Friday, September 24, 2010

America's Economic Foundation Cracks

The Washington Times looks at unemployment -
The tally of newly laid-off workers requesting unemployment benefits rose last week for the first time in five weeks as the job market remained sluggish.

Initial claims for jobless aid rose by 12,000 to a seasonally adjusted 465,000, the Labor Department said Thursday. Many economists expected a flat reading or small drop.

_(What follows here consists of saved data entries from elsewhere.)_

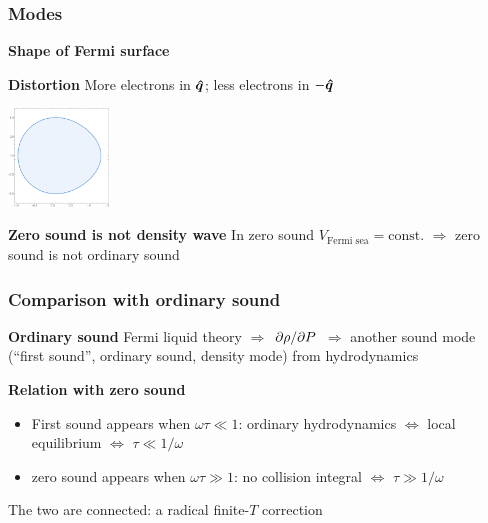 \documentclass{beamer}
\begin{document}
\begin{frame}
\frametitle{Modes}

\textbf{Shape of Fermi surface}

\begin{center}
    
\end{center}

\textbf{Distortion} More electrons in $\vu*{q}$; less electrons in $- \vu*{q}$

\begin{center}
    \includegraphics[width=0.2\textwidth]{spatial/zero-sound-l-0.png}
\end{center}

\textbf{Zero sound is not density wave} In zero sound $V_{\text{Fermi sea}} = \text{const}.$
$\Rightarrow$ zero sound is not ordinary sound

\end{frame}

\begin{frame}
\frametitle{Comparison with ordinary sound}

\textbf{Ordinary sound} Fermi liquid theory $\Rightarrow$ $\pdv*{\rho}{P}$ $\Rightarrow$
another sound mode (``first sound'', ordinary sound, density mode) from hydrodynamics

\vspace{0.5cm}

\textbf{Relation with zero sound} 
\begin{itemize}
    \item First sound appears when $\omega \tau \ll 1$:
    ordinary hydrodynamics $\Leftrightarrow$ local equilibrium $\Leftrightarrow$ $\tau \ll 1 / \omega$
    \item zero sound appears when $\omega \tau \gg 1$: 
    no collision integral $\Leftrightarrow$ $\tau \gg 1 / \omega$
\end{itemize}

The two are connected: a radical finite-$T$ correction

\begin{center}
    
\end{center}    

\end{frame}
\end{document}
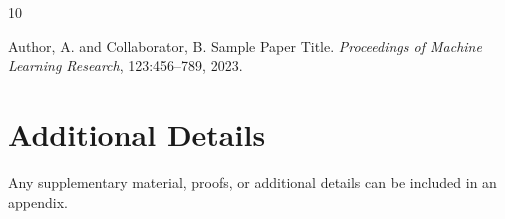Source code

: \documentclass[pmlr]{jmlr} %
\begin{document}

\begin{thebibliography}{10}

Author, A. and Collaborator, B.
\newblock Sample Paper Title.
\newblock \emph{Proceedings of Machine Learning Research}, 123:456--789, 2023.

\end{thebibliography}

\appendix
\section{Additional Details}

Any supplementary material, proofs, or additional details can be
included in an appendix.
\end{document}
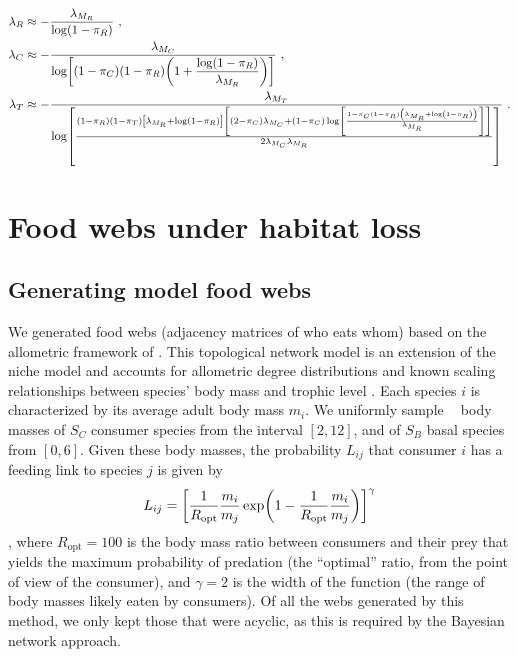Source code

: \documentclass[11pt]{article}
\let\originalleft\left
\let\originalright\right
\renewcommand{\left}{\mathopen{}\mathclose\bgroup\originalleft}
\renewcommand{\right}{\aftergroup\egroup\originalright}
\newcommand*{\logten}{\mathop{\log_{10}}}
\begin{document}
\begin{align}
  \label{eq:BN_lambda_omniv_R_nonspatial_2}
  \lambda_R &\approx -\frac{\lambda_{M_R}}{\log(1 - \pi_R)} \ , \\
  \label{eq:BN_lambda_omniv_C_nonspatial_2}
  \lambda_C &\approx -\frac{\lambda_{M_C}}{\log\left[ (1 - \pi_C) (1 - \pi_R)
              \left( 1+\dfrac{\log(1-\pi_R)}{\lambda_{M_R}}\right)\right]} \ , \\
  \label{eq:BN_lambda_omniv_T_nonspatial_2}
  \lambda_T &\approx -\frac{\lambda_{M_T}}{\log \left[ \frac{(1-\pi_R) (1-\pi_T)
              \left[ \lambda_{M_R} + \log(1-\pi_R) \right] \left[
              (2-\pi _C) \lambda_{M_C} + (1-\pi_C) \log \left[ \frac{1-\pi_C
              (1-\pi_R) \left( \lambda_{M_R} + \log \left(1 - \pi_R \right)
              \right)}{\lambda_{M_R}} \right] \right]}{2 \lambda_{M_C}
              \lambda_{M_R}} \right]} \ .
\end{align}


\section{Food webs under habitat loss}

\subsection{Generating model food webs} \label{sec:allo}

We generated food webs (adjacency matrices of who eats whom) based on the allometric framework of \citet{Schneider2016}. This topological network model is an extension of the niche model \citep{Williams2000} and accounts for allometric degree distributions and known scaling relationships between species' body mass and trophic level \citep{Riede2011Size-basedExtinctions}. Each species $i$ is characterized by its average adult body mass $m_i$. We uniformly sample $\logten$ body masses of $S_C$ consumer species from the interval $[2, 12]$, and of $S_B$ basal species from $[0, 6]$. Given these body masses, the probability $L_{ij}$ that consumer $i$ has a feeding link to species $j$ is given by
\begin{equation}
  \label{eq:feeding_prob}
  L_{ij} = \left[ \frac{1}{R_{\text{opt}}} \frac{m_i}{m_j} \exp
    \left( 1 - \frac{1}{R_{\text{opt}}} \frac{m_i}{m_j} \right) \right]^{\gamma}
\end{equation}
\citep{Schneider2016}, where $R_{\text{opt}} = 100$ is the body mass ratio between consumers and their prey that yields the maximum probability of predation (the ``optimal'' ratio, from the point of view of the consumer), and $\gamma = 2$ is the width of the function (the range of body masses likely eaten by consumers). Of all the webs generated by this method, we only kept those that were acyclic, as this is required by the Bayesian network approach.
\end{document}
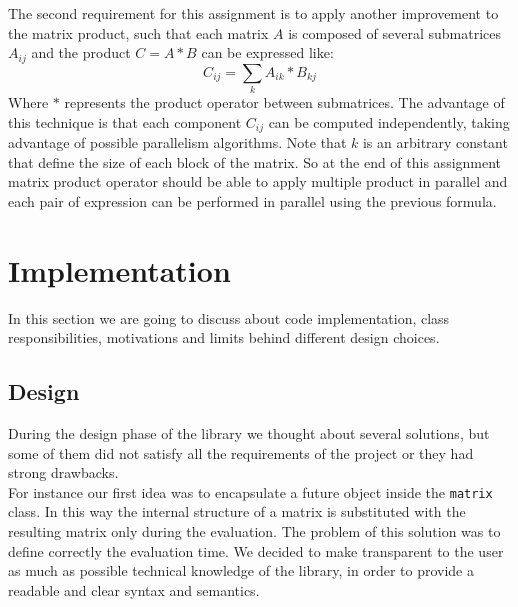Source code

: \documentclass[11pt,a4paper]{article}
\begin{document}
The second requirement for this assignment is to apply another improvement to the matrix product, such that each matrix $A$ is composed of several submatrices $A_{ij}$ and the product $C= A*B$ can be expressed like:
$$C_{ij} = \sum_k A_{ik}*B_{kj}$$
Where $*$ represents the product operator between submatrices. The advantage of this technique is that each component $C_{ij}$ can be computed independently, taking advantage of possible parallelism algorithms. Note that $k$ is an arbitrary constant that define the size of each block of the matrix.
So at the end of this assignment matrix product operator should be able to apply multiple product in parallel and each pair of expression can be performed in parallel using the previous formula.
\newpage
\section{Implementation}
In this section we are going to discuss about code implementation, class responsibilities, motivations and limits behind different design choices.

\subsection{Design}
During the design phase of the library we thought about several solutions, but some of them did not satisfy all the requirements of the project or they had strong drawbacks.\\
For instance our first idea was to encapsulate a future object inside the \verb|matrix| class. In this way the internal structure of a matrix is substituted with the resulting matrix only during the evaluation. The problem of this solution was to define correctly the evaluation time. We decided to make transparent to the user as much as possible technical knowledge of the library, in order to provide a readable and clear syntax and semantics. 
\end{document}
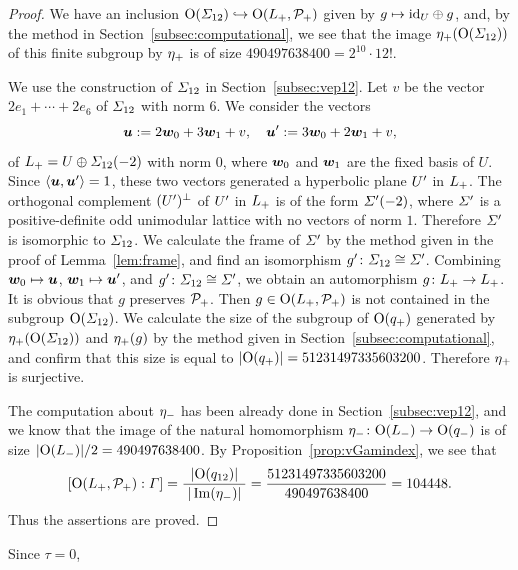 \documentclass{amsart} %
\begin{document}
\begin{proof}
We have an inclusion $\OG(\Sigmatwlv)\inj \OG(\Lplus, \PPPplus)$
given by $g\mapsto \id_{U}\oplus g$,
and, by the method in Section~\ref{subsec:computational}, 
we see that 
 the image $\etaplus(\OG(\Sigmatwlv))$ of this finite subgroup %
by $\etaplus$ is 
of size $490497638400=2^{10}\cdot 12!$.
 \par
 We use the construction of $\Sigmatwlv$ in Section~\ref{subsec:vep12}.
 Let $v$ be the vector $2e_1+\cdots +2e_6$ of $\Sigmatwlv$ with norm $6$.
 We consider the vectors
 \[
 \vect{u}:=2\weyl_0+ 3\weyl_1+v,
 \quad 
 \vect{u}\sprime:=3\weyl_0+ 2\weyl_1+v,
 \]
 of $\Lplus=U\oplus \Sigmatwlv(-2)$ with norm $0$,
 where $\weyl_0$ and $\weyl_1$ are the fixed basis of $U$. 
Since 
$\intf{\vect{u}, \vect{u}\sprime}=1$, these two vectors 
generated a hyperbolic plane $U\sprime$ in $\Lplus$.
 The orthogonal complement $(U\sprime)\sperp$ of $U\sprime$ in $\Lplus$
 is of the form $\varSigma\sprime(-2)$,
where $\varSigma\sprime$ is a positive-definite odd unimodular lattice
with no vectors of norm $1$.
Therefore $\varSigma\sprime$ is isomorphic to $\Sigmatwlv$.
We calculate the frame of $\varSigma\sprime$ 
by the method given in the proof of Lemma~\ref{lem:frame},
and find an isomorphism $g\sprime \colon \Sigmatwlv\cong \varSigma\sprime$.
Combining $\weyl_0\mapsto \vect{u}$, $\weyl_1\mapsto \vect{u}\sprime$,
and $g\sprime \colon \Sigmatwlv\cong \varSigma\sprime$,
we obtain an automorphism $g\colon \Lplus\to\Lplus$.
It is obvious that 
$g$ preserves $\PPPplus$.
Then $g\in \OG(\Lplus, \PPPplus)$
 is not contained in the subgroup $\OG(\Sigmatwlv)$.
We calculate the size of the subgroup of $\OG(\qplus)$
generated by $\etaplus(\OG(\Sigmatwlv))$ and $\etaplus (g)$
by the method given in Section~\ref{subsec:computational}, 
and confirm that 
this size is equal to $|\OG(\qplus)|=51231497335603200$.
Therefore $\etaplus$ is surjective.
%
\par
The computation about $\etaminus$ has been already done in 
Section~\ref{subsec:vep12},
and we know that the image of 
the natural homomorphism 
$\etaminus\colon \OG(\Lminus) \to \OG(\qminus)$
is of size 
$|\OG(\Lminus)|/2=490497638400$.
By Proposition~\ref{prop:vGamindex},
we see that 
\[
[\OG(\Lplus, \PPPplus): \vGam]
= \frac{ |\OG(q_{12})|}{\; |\Image(\etaminus)|\;}
=
\frac{51231497335603200}{490497638400}
=
104448.
\]
Thus the assertions are proved.
\end{proof}
%
Since $\tau=0$,
\end{document}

The rise suggests that jobs remain scarce and some companies are still cutting workers amid weak economic growth. Initial claims have fallen from a recent spike above a half-million last month. But they have been stuck above 450,000 for most of this year.
and housing -
Separately, the National Association of Realtors said sales of previously occupied homes rose 7.6 percent in August from July, to a seasonally adjusted annual rate of 4.13 million. Still, it was the second-worst month for sales in more than a decade. July was the worst month for sales in 15 years, a factor unchanged by a slightly upward revision.
The Real Effect
I love how people can look at the obvious and still miss it completely. Housing is trashed and seeing as how it was in a bubble, it is not going to lead this country out of the depression. Oooops, that's right, the recession ended in June of last year. Will someone tell the people collecting these numbers that they're collecting bad data! The recession is over, therefore the numbers are supposed to be good.

But at least our credit isn't tanking. And our dollar is still strong...

Or is it possible that this has been only a slight blip up on a bigger train ride down? Sorry, but that's reality and I'm sticking to it.